TCU art student profits from his paintings


    Painting is not just a hobby for sophomore business and art double major Barry Carter. It is something he hopes to make a living with after college.

    At age two, Carter began painting and has not stopped since. He is most passionate about painting Western art, which has won him numerous awards.

    “I mean I grew up in a very rural area, a very small town, and so it [Western art] has just always been around me,” Carter said. “I really enjoy painting the textures on the cow’s fur, and I really enjoy painting the wrinkles on an old cowboy’s face or painting the feathers in a Native American’s headdress.”
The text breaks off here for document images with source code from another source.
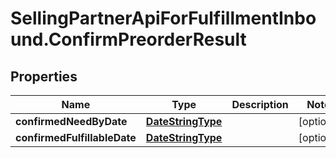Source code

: # SellingPartnerApiForFulfillmentInbound.ConfirmPreorderResult

## Properties
Name | Type | Description | Notes
------------ | ------------- | ------------- | -------------
**confirmedNeedByDate** | [**DateStringType**](DateStringType.md) |  | [optional] 
**confirmedFulfillableDate** | [**DateStringType**](DateStringType.md) |  | [optional]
    Carter looks up to artists like Dalhart Windberg, a landscape artist who produces Western art as well.

    “I painted with him and a couple of other good painters, and he has taught me a lot,” Carter said. “He has taught me new techniques I never learned before.”

    With improvements to his painting technique and enthusiasm for Western art, Carter began entering numerous art contests. However, there is one art contest that stands out from the rest.

    Carter was the Grand Champion of the Houston Livestock Show and Rodeo in March 2012. His painting was auctioned off for $206,000 there.

    “There are about 400,000 entries from all across the state,” Carter said. “Just to be in the number one spot, first of all it’s a big honor, but it also helped me go here to TCU because it helped pay for a lot of funds from the money from the auction.”

    Adjunct Illustration professor Charles Varner, Carter’s art professor from his freshman year, was impressed and surprised by the amount of talent Carter brought to the table.

    “Very few artists achieve that in their lifetime, let alone when they’re at his age at this stage of life,” Varner said. “In fact, no other student I’ve ever had has had anything like that sort of financial success."

    Varner said he has seen students of Carter's age working on a professional level, but "they're pretty rare."